Mas, também do nosso lado, Portugal vai ter de aprender alguma coisa mais. Vai ter de perceber, de uma vez por todas, que a sua relação com o Brasil tem uma assimetria inescapável e eterna. Para nós, o Brasil “é” português, é uma “criação” nossa e, por isso, crises à parte, ser pró-brasileiro em Portugal é a opção mais natural e óbvia, salvo na mediocridade xenófoba e minoritária de alguns “pixadores” anónimos dos muros da nossa própria imagem. 

Ora o Brasil é muito mais do que o que Portugal por aqui deixou, é uma sociedade onde africanos, alemães, japoneses, árabes, italianos e tantos outros se projectaram e ajudaram a construir um fantástico país, no qual livremente cultivam, sem qualquer pressão uniformizadora, as suas memórias e tradições. Por essa razão, porque não têm galos de Barcelos ou caravelas quinhentistas na sala, nada os obriga a reverenciar uma “terrinha” de onde não vieram os seus antepassados, de onde talvez só apreciem o bolinho de bacalhau ou o pastel de Belém, lugar de Lisboa que aliás não sabem muito bem onde fica – no que estão no seu pleníssimo direito. Por isso, quando a grande maioria de nós, portugueses, se junta a amigos brasileiros para apoiar, sem hesitação, o “escrete canarinho”, durante as “copas” por esse mundo fora, não devemos esperar uma retribuição idêntica. Temos de acordar para a realidade de que, em Blumenau, é a selecção alemã a escolhida ou que, na Móoca paulistana, a squadra azzura terá sempre preferência, pelo que a sorte do “time” português lhes será provavelmente indiferente, em especial depois da saída de Felipão.

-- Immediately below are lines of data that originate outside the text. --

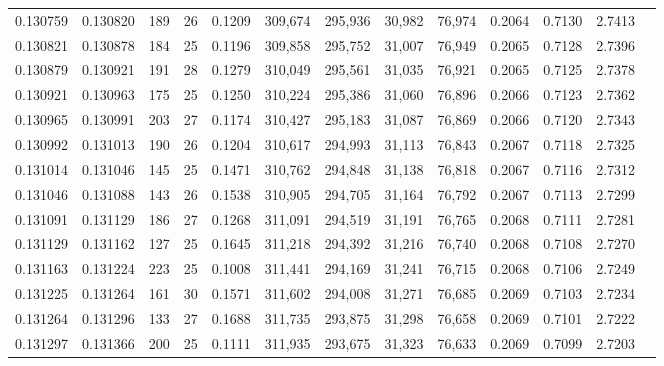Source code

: \begin{tabular}{rrrrrrrrrrrrr}
0.130759 & 0.130820 & 189 &  26 &                                     0.1209 & 309,674 & 295,936 &  30,982 &  76,974 & 0.2064 & 0.7130 & 2.7413 \\
0.130821 & 0.130878 & 184 &  25 &                                     0.1196 & 309,858 & 295,752 &  31,007 &  76,949 & 0.2065 & 0.7128 & 2.7396 \\
0.130879 & 0.130921 & 191 &  28 &                                     0.1279 & 310,049 & 295,561 &  31,035 &  76,921 & 0.2065 & 0.7125 & 2.7378 \\
0.130921 & 0.130963 & 175 &  25 &                                     0.1250 & 310,224 & 295,386 &  31,060 &  76,896 & 0.2066 & 0.7123 & 2.7362 \\
0.130965 & 0.130991 & 203 &  27 &                                     0.1174 & 310,427 & 295,183 &  31,087 &  76,869 & 0.2066 & 0.7120 & 2.7343 \\
0.130992 & 0.131013 & 190 &  26 &                                     0.1204 & 310,617 & 294,993 &  31,113 &  76,843 & 0.2067 & 0.7118 & 2.7325 \\
0.131014 & 0.131046 & 145 &  25 &                                     0.1471 & 310,762 & 294,848 &  31,138 &  76,818 & 0.2067 & 0.7116 & 2.7312 \\
0.131046 & 0.131088 & 143 &  26 &                                     0.1538 & 310,905 & 294,705 &  31,164 &  76,792 & 0.2067 & 0.7113 & 2.7299 \\
0.131091 & 0.131129 & 186 &  27 &                                     0.1268 & 311,091 & 294,519 &  31,191 &  76,765 & 0.2068 & 0.7111 & 2.7281 \\
0.131129 & 0.131162 & 127 &  25 &                                     0.1645 & 311,218 & 294,392 &  31,216 &  76,740 & 0.2068 & 0.7108 & 2.7270 \\
0.131163 & 0.131224 & 223 &  25 &                                     0.1008 & 311,441 & 294,169 &  31,241 &  76,715 & 0.2068 & 0.7106 & 2.7249 \\
0.131225 & 0.131264 & 161 &  30 &                                     0.1571 & 311,602 & 294,008 &  31,271 &  76,685 & 0.2069 & 0.7103 & 2.7234 \\
0.131264 & 0.131296 & 133 &  27 &                                     0.1688 & 311,735 & 293,875 &  31,298 &  76,658 & 0.2069 & 0.7101 & 2.7222 \\
0.131297 & 0.131366 & 200 &  25 &                                     0.1111 & 311,935 & 293,675 &  31,323 &  76,633 & 0.2069 & 0.7099 & 2.7203 \\

\end{tabular}

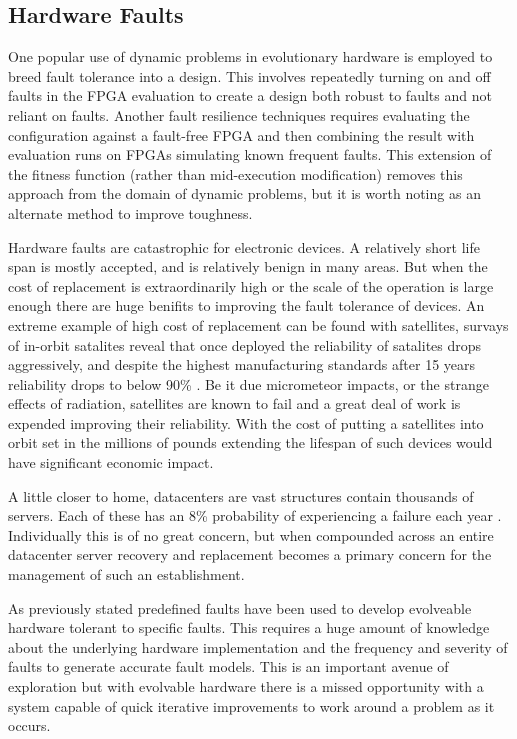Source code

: \subsection{Hardware Faults}
One popular use of dynamic problems in evolutionary hardware is employed to breed
fault tolerance into a
design. This involves repeatedly turning on and off faults in the FPGA evaluation to
create a design both robust to faults and not reliant on faults. Another fault resilience
techniques requires evaluating the configuration
against a fault-free FPGA and then combining the result with evaluation runs on FPGAs
simulating known frequent faults. This extension of the fitness function (rather than
mid-execution modification) removes this approach from the domain of dynamic problems,
but it is worth noting as an alternate method to improve toughness.

Hardware faults are catastrophic for electronic devices. A relatively short life span is
mostly accepted, and is relatively benign in many areas. But when the cost of replacement is
extraordinarily high or the scale of the operation is large enough there are huge benifits
to improving the fault tolerance of devices. An extreme example of high cost of replacement
can be found with satellites, survays of in-orbit satalites reveal that once deployed the
reliability of satalites drops aggressively, and despite the highest manufacturing standards
after 15 years reliability drops to below
90\% \cite{CASTET20091718}. Be it due micrometeor impacts,
or the strange effects of radiation, satellites are known to fail and a great deal of
work is expended improving their reliability. With the cost
of putting a satellites into orbit set in the millions of pounds extending the lifespan
of such devices would have significant economic impact.

A little closer to home, datacenters are vast structures contain thousands of servers.
Each of these has an 8\% probability of experiencing a failure each year
 \cite{Vishwanath:2010:CCC:1807128.1807161}.
Individually this is of no great concern, but when compounded across an entire datacenter
server recovery and replacement becomes a primary concern for the management of
such an establishment.

As previously stated predefined faults have been used to
develop evolveable hardware tolerant to specific faults. This requires a huge amount of knowledge
about the underlying hardware implementation and the frequency and severity of faults to generate
accurate fault models. This
is an important avenue of exploration but with evolvable hardware there is a missed
opportunity with a system capable of quick iterative improvements to work around
a problem as it occurs. 

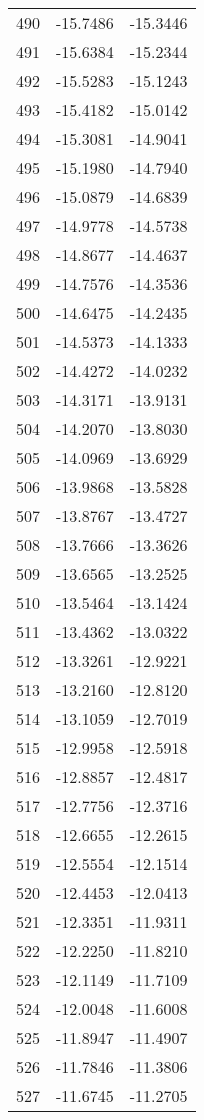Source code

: \documentclass{article}
\begin{document}
\begin{longtable}{|c|c|c|}
490 & -15.7486 & -15.3446 \\
491 & -15.6384 & -15.2344 \\
492 & -15.5283 & -15.1243 \\
493 & -15.4182 & -15.0142 \\
494 & -15.3081 & -14.9041 \\
495 & -15.1980 & -14.7940 \\
496 & -15.0879 & -14.6839 \\
497 & -14.9778 & -14.5738 \\
498 & -14.8677 & -14.4637 \\
499 & -14.7576 & -14.3536 \\
500 & -14.6475 & -14.2435 \\
501 & -14.5373 & -14.1333 \\
502 & -14.4272 & -14.0232 \\
503 & -14.3171 & -13.9131 \\
504 & -14.2070 & -13.8030 \\
505 & -14.0969 & -13.6929 \\
506 & -13.9868 & -13.5828 \\
507 & -13.8767 & -13.4727 \\
508 & -13.7666 & -13.3626 \\
509 & -13.6565 & -13.2525 \\
510 & -13.5464 & -13.1424 \\
511 & -13.4362 & -13.0322 \\
512 & -13.3261 & -12.9221 \\
513 & -13.2160 & -12.8120 \\
514 & -13.1059 & -12.7019 \\
515 & -12.9958 & -12.5918 \\
516 & -12.8857 & -12.4817 \\
517 & -12.7756 & -12.3716 \\
518 & -12.6655 & -12.2615 \\
519 & -12.5554 & -12.1514 \\
520 & -12.4453 & -12.0413 \\
521 & -12.3351 & -11.9311 \\
522 & -12.2250 & -11.8210 \\
523 & -12.1149 & -11.7109 \\
524 & -12.0048 & -11.6008 \\
525 & -11.8947 & -11.4907 \\
526 & -11.7846 & -11.3806 \\
527 & -11.6745 & -11.2705 \\

\end{longtable}
\end{document}
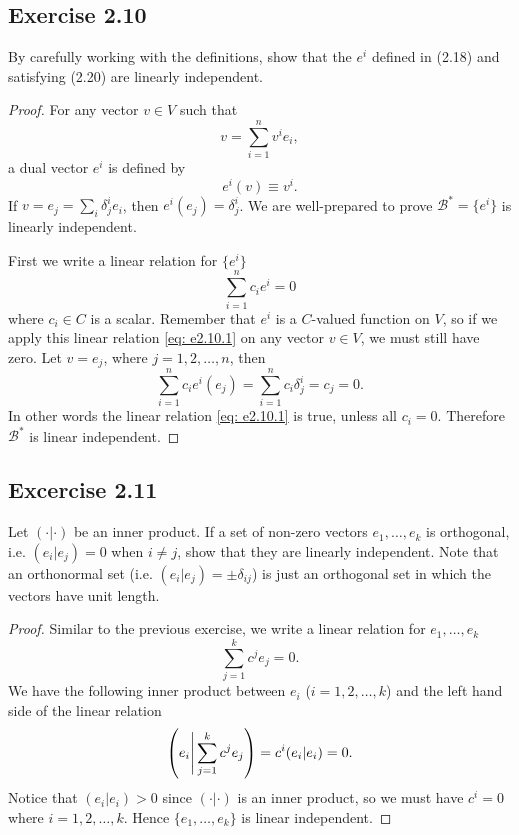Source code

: \documentclass[10pt]{article}
\begin{document}
\subsection{Exercise 2.10}
By carefully working with the definitions, show that the $e^i$ defined in (2.18) and satisfying (2.20) are linearly independent.

\begin{proof}
	For any vector $v \in V$ such that
	\begin{equation}
		v = \sum_{i=1}^n v^i e_i,
	\end{equation}
	a dual vector $e^i$ is defined by
	\begin{equation}
		e^i (v) \equiv v^i.
	\end{equation}
	If $v = e_j = \sum_i \delta_j^i e_i$, then $e^i(e_j) = \delta_j^i$.
	We are well-prepared to prove $\mathcal{B}^* = \{e^i\}$ is linearly independent.

	First we write a linear relation for $\{e^i\}$
	\begin{equation}
		\sum_{i=1}^n c_i e^i = 0 \label{eq: e2.10.1}
	\end{equation}
	where $c_i \in C$ is a scalar. Remember that $e^i$ is a $C$-valued function on $V$, so if we apply this linear relation \eqref{eq: e2.10.1} on any vector $v \in V$, we must still have zero. Let $v = e_j$, where $j = 1, 2, \dots, n$, then
	\begin{equation}
		\sum_{i=1}^n c_i e^i (e_j) = \sum_{i=1}^n c_i \delta_j^i = c_j = 0.
	\end{equation}
	In other words the linear relation \eqref{eq: e2.10.1} is true, unless all $c_i = 0$. Therefore $\mathcal{B}^*$ is linear independent.
\end{proof}

\subsection{Excercise 2.11}
Let $(\cdot|\cdot)$ be an inner product. If a set of non-zero vectors $e_1, \dots, e_k$ is orthogonal, i.e. $(e_i|e_j) = 0$ when $i \neq j$, show that they are linearly independent. Note that an orthonormal set (i.e. $(e_i|e_j) = \pm \delta_{ij}$) is just an orthogonal set in which the vectors have unit length.

\begin{proof}
	Similar to the previous exercise, we write a linear relation for $e_1, \dots, e_k$
	\begin{equation}
		\sum_{j=1}^k c^j e_j = 0.
	\end{equation}
	We have the following inner product between $e_i$ ($i = 1, 2, \dots, k$) and the left hand side of the linear relation
	\begin{equation}
		\qty(e_i\Bigg{|}\sum_{j=1}^k c^j e_j) = c^i (e_i|e_i) = 0.
	\end{equation}
	Notice that $(e_i|e_i) > 0$ since $(\cdot|\cdot)$ is an inner product, so we must have $c^i = 0$ where $i = 1, 2, \dots, k$. Hence $\{e_1, \dots, e_k\}$ is linear independent.
\end{proof}
\end{document}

Quem, em Portugal, não entender isto, não vai conseguir entender nunca o Brasil. O que não significa que nos não reste ainda muito em comum, a começar pela tolerância que permite esta sã convivência de culturas e pessoas – essa sim, uma das duas valiosas heranças que por aqui deixámos. A outra é a língua, soando diferente aos ouvidos, mas que liga ambos os países a outros continentes e que se procura agora evitar que se afaste na sua forma escrita, para melhor nos servir na nossa afirmação individual e colectiva pelo mundo.

Termino com duas constatações que são hoje as mais óbvias das ideias que formei no Brasil.

A primeira é que ter sido diplomata português no Brasil foi um privilégio que não trocaria por nenhuma outra experiência.

A segunda é que Chico Burque não tem razão: já não há 'tanto mar' a separar o Brasil de Portugal.

1 de dezembro de 2008

A independência de Portugal hoje

Há cerca de 40 anos, numa aula no então Instituto Superior de Ciências Sociais e Política Ultramarina, cometi a ousadia de perguntar ao professor Adriano Moreira se, no prazo de algumas décadas, ele visualizava a possibilidade de Angola e Moçambique virem a ser países independentes. A pergunta estava longe de ser inocente e a almofada temporal que eu nela usava era apenas uma forma de adocicar uma questão que sabia ser altamente provocatória. O professor Adriano Moreira foi, como sempre, muito inteligente na resposta e disse-me que, se eu fosse capaz de definir o que o conceito de independência poderia significar, a essas décadas de distância, ele teria o maior dos gostos de me dar a sua opinião. Eu não sabia – ou não fui capaz de descortinar uma contra-resposta rápida – e a coisa ficou por aí.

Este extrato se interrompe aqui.